» **Your task**: Omitting the pictures, print every line below exactly as it stands.

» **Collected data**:
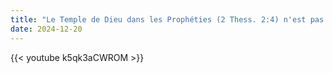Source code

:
 ```yaml
---
title: "Le Temple de Dieu dans les Prophéties (2 Thess. 2:4) n'est pas juif"
date: 2024-12-20
---
```


{{< youtube k5qk3aCWROM >}}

» **Exercise result**:
Source code

:
 ```yaml
---
title: "Le Temple de Dieu dans les Prophéties (2 Thess. 2:4) n'est pas juif"
date: 2024-12-20
---
```


{{< youtube k5qk3aCWROM >}}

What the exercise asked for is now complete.